Halloween – dawne rytuały i współczesne zagrożenie duchowe
Wielu ludzi uważa Halloween za niewinną zabawę – wieczór przebierańców, dyni i słodyczy. Ale czy na pewno to tylko rozrywka? Gdy spojrzymy na korzenie tego święta, odkryjemy coś znacznie mroczniejszego, niż mogłoby się wydawać. Dawni Celtowie wierzyli, że w noc z 31 października na 1 listopada zaciera się granica między światem żywych i umarłych, a duchy mogą wrócić na ziemię. To właśnie wtedy obchodzili święto Samhain – dzień oddawania czci demonicznemu "panu śmierci".

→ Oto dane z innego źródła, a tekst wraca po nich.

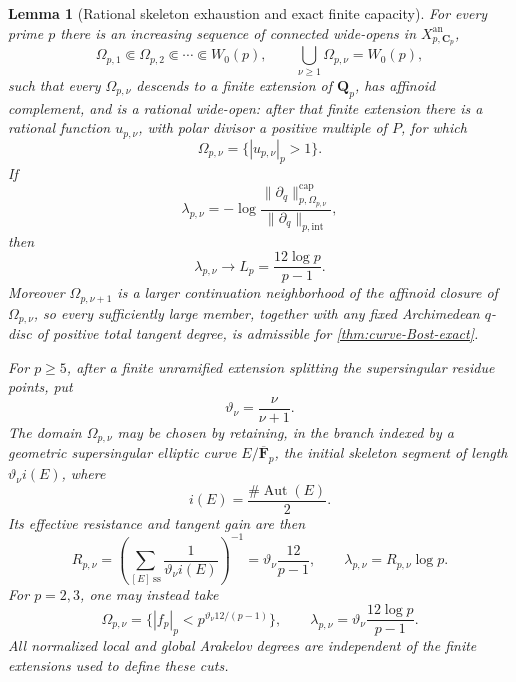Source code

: \documentclass[11pt]{article}
\newtheorem{lemma}[lemma]{Lemma}
\theoremstyle{definition}
\theoremstyle{remark}
\newcommand{\Q}{\mathbf Q}
\newcommand{\C}{\mathbf C}
\newcommand{\F}{\mathbf F}
\begin{document}
\begin{lemma}[Rational skeleton exhaustion and exact finite capacity]
\label{lem:maximal-capacity-exhaustion}
For every prime $p$ there is an increasing sequence of connected wide-opens in
$X_{p,\C_p}^{\mathrm{an}}$,
\[
 \Omega_{p,1}\Subset\Omega_{p,2}\Subset\cdots\Subset W_0(p),
 \qquad \bigcup_{\nu\ge1}\Omega_{p,\nu}=W_0(p),
\]
such that every $\Omega_{p,\nu}$ descends to a finite extension of $\Q_p$,
has affinoid complement, and is a rational wide-open: after that finite
extension there is a rational function $u_{p,\nu}$, with polar divisor a
positive multiple of $P$, for which
\[
 \Omega_{p,\nu}=\{|u_{p,\nu}|_p>1\}.
\]
If
\begin{equation}\label{eq:inner-capacity-gain}
 \lambda_{p,\nu}=
 -\log\frac{\|\partial_q\|^{\mathrm{cap}}_{p,\Omega_{p,\nu}}}
              {\|\partial_q\|_{p,\mathrm{int}}},
\end{equation}
then
\begin{equation}\label{eq:inner-capacity-limit}
 \lambda_{p,\nu}\longrightarrow
 L_p=\frac{12\log p}{p-1}.
\end{equation}
Moreover $\Omega_{p,\nu+1}$ is a larger continuation neighborhood of the
affinoid closure of $\Omega_{p,\nu}$, so every sufficiently large member,
together with any fixed Archimedean $q$-disc of positive total tangent degree,
is admissible for \cref{thm:curve-Bost-exact}.

For $p\ge5$, after a finite unramified extension splitting the supersingular
residue points, put
\[
 \vartheta_\nu=\frac{\nu}{\nu+1}.
\]
The domain $\Omega_{p,\nu}$ may be chosen by retaining, in the branch indexed
by a geometric supersingular elliptic curve $E/\overline{\F}_p$, the initial
skeleton segment of length $\vartheta_\nu i(E)$, where
\[
 i(E)=\frac{\#\operatorname{Aut}(E)}2.
\]
Its effective resistance and tangent gain are then
\begin{equation}\label{eq:inner-resistance}
 R_{p,\nu}
 =\left(\sum_{[E]\ \mathrm{ss}}
       \frac1{\vartheta_\nu i(E)}\right)^{-1}
 =\vartheta_\nu\frac{12}{p-1},
 \qquad
 \lambda_{p,\nu}=R_{p,\nu}\log p.
\end{equation}
For $p=2,3$, one may instead take
\begin{equation}\label{eq:wild-inner-discs}
 \Omega_{p,\nu}
 =\{|f_p|_p<p^{\vartheta_\nu 12/(p-1)}\},
 \qquad
 \lambda_{p,\nu}
 =\vartheta_\nu\frac{12\log p}{p-1}.
\end{equation}
All normalized local and global Arakelov degrees are independent of the finite
extensions used to define these cuts.
\end{lemma}
\end{document}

Z punktu widzenia wiary chrześcijańskiej, to nie był zwykły rytuał. Biblia jasno mówi, że zmarli nie wracają do świata żywych: "Jak obłok się rozchodzi i znika, tak nie wraca ten, kto zstąpił do krainy umarłych" (Hi 7:9-10). A więc jeśli ktoś się pojawia, udając duszę zmarłego, to nie jest człowiek, lecz duch nieczysty. Pismo Święte ostrzega: demony potrafią przybierać postać zmarłych, aby zwodzić ludzi (2 Kor 11:14).
Krwawe obrzędy Celtów
W starożytności Celtowie wierzyli, że aby uniknąć gniewu tych duchów, trzeba im coś ofiarować – najczęściej jedzenie, napoje, a nawet ofiary krwi. Wierzono, że jeśli duch nie zostanie ugoszczony, sprowadzi nieszczęście na domowników. Stąd wywodzi się znane dziś "Trick or Treat" – czyli "cukierek albo psikus". W tradycji to nie była dziecięca zabawa, lecz rodzaj szantażu duchowego: albo dasz ofiarę, albo spotka cię zło.
Gdy Irlandczycy przybyli do Ameryki w XIX wieku, przywieźli ze sobą te wierzenia. Halloween zyskało nową formę, ale duch dawnych rytuałów pozostał. Nadal używa się symboli związanych z magią i śmiercią – czarownic, duchów, czaszek czy czarnych kotów. To nie przypadek. W dawnych obrzędach celtyckich czarownice odgrywały ważną rolę – kontaktowały się z duchami natury, odprawiały zaklęcia, składały ofiary, a nawet używały narkotyków, by wprowadzić się w trans. Ich rytuały często odbywały się nocą przy ognisku, w kręgu kamieni, symbolizującym "świat duchów".
Ciekawym, ale mało znanym faktem jest symbolika miotły czarownicy. Dla Celtów była ona fallicznym symbolem płodności. Kobiety „latające” na miotłach nad polami miały pobudzać wzrost zbóż – nie dlatego, że wierzyły w czystą magię natury, ale dlatego, że oddawały plony pod panowanie złych duchów. W ten sposób niejako "poświęcały" ziemię szatanowi w zamian za moc i urodzaj.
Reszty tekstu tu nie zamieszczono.